Entries shown:
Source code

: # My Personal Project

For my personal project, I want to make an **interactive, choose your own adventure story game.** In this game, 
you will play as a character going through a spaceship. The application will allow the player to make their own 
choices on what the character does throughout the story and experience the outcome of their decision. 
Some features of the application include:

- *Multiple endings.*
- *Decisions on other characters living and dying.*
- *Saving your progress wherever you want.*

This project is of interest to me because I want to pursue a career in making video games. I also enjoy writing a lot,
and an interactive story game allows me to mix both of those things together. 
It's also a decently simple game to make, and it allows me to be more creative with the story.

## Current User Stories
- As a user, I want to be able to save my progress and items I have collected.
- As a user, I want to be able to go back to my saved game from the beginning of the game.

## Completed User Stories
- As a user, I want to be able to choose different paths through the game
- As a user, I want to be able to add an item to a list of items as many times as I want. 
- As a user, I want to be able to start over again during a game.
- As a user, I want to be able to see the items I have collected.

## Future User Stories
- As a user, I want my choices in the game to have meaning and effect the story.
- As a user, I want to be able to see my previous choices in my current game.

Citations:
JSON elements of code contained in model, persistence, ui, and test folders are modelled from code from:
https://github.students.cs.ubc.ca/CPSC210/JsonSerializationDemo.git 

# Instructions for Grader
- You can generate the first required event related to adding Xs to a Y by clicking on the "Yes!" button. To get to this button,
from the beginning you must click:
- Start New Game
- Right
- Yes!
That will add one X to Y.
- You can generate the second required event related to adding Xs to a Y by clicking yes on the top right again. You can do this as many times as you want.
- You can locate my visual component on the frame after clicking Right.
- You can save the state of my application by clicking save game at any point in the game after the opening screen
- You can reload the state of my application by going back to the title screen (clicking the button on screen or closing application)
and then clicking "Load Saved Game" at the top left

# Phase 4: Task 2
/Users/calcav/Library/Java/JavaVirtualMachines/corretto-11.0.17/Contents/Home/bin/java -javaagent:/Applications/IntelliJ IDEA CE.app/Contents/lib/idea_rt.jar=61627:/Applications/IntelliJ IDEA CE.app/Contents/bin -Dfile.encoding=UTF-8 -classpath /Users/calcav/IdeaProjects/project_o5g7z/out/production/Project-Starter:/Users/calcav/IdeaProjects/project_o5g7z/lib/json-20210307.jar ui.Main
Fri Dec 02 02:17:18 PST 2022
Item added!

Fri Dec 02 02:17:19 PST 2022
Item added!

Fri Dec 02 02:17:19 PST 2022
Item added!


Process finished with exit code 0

Task details: The full set of data above must come back exactly as written.

Response to the task:
Source code

: # My Personal Project

For my personal project, I want to make an **interactive, choose your own adventure story game.** In this game, 
you will play as a character going through a spaceship. The application will allow the player to make their own 
choices on what the character does throughout the story and experience the outcome of their decision. 
Some features of the application include:

- *Multiple endings.*
- *Decisions on other characters living and dying.*
- *Saving your progress wherever you want.*

This project is of interest to me because I want to pursue a career in making video games. I also enjoy writing a lot,
and an interactive story game allows me to mix both of those things together. 
It's also a decently simple game to make, and it allows me to be more creative with the story.

## Current User Stories
- As a user, I want to be able to save my progress and items I have collected.
- As a user, I want to be able to go back to my saved game from the beginning of the game.

## Completed User Stories
- As a user, I want to be able to choose different paths through the game
- As a user, I want to be able to add an item to a list of items as many times as I want. 
- As a user, I want to be able to start over again during a game.
- As a user, I want to be able to see the items I have collected.

## Future User Stories
- As a user, I want my choices in the game to have meaning and effect the story.
- As a user, I want to be able to see my previous choices in my current game.

Citations:
JSON elements of code contained in model, persistence, ui, and test folders are modelled from code from:
https://github.students.cs.ubc.ca/CPSC210/JsonSerializationDemo.git 

# Instructions for Grader
- You can generate the first required event related to adding Xs to a Y by clicking on the "Yes!" button. To get to this button,
from the beginning you must click:
- Start New Game
- Right
- Yes!
That will add one X to Y.
- You can generate the second required event related to adding Xs to a Y by clicking yes on the top right again. You can do this as many times as you want.
- You can locate my visual component on the frame after clicking Right.
- You can save the state of my application by clicking save game at any point in the game after the opening screen
- You can reload the state of my application by going back to the title screen (clicking the button on screen or closing application)
and then clicking "Load Saved Game" at the top left

# Phase 4: Task 2
/Users/calcav/Library/Java/JavaVirtualMachines/corretto-11.0.17/Contents/Home/bin/java -javaagent:/Applications/IntelliJ IDEA CE.app/Contents/lib/idea_rt.jar=61627:/Applications/IntelliJ IDEA CE.app/Contents/bin -Dfile.encoding=UTF-8 -classpath /Users/calcav/IdeaProjects/project_o5g7z/out/production/Project-Starter:/Users/calcav/IdeaProjects/project_o5g7z/lib/json-20210307.jar ui.Main
Fri Dec 02 02:17:18 PST 2022
Item added!

Fri Dec 02 02:17:19 PST 2022
Item added!

Fri Dec 02 02:17:19 PST 2022
Item added!


Process finished with exit code 0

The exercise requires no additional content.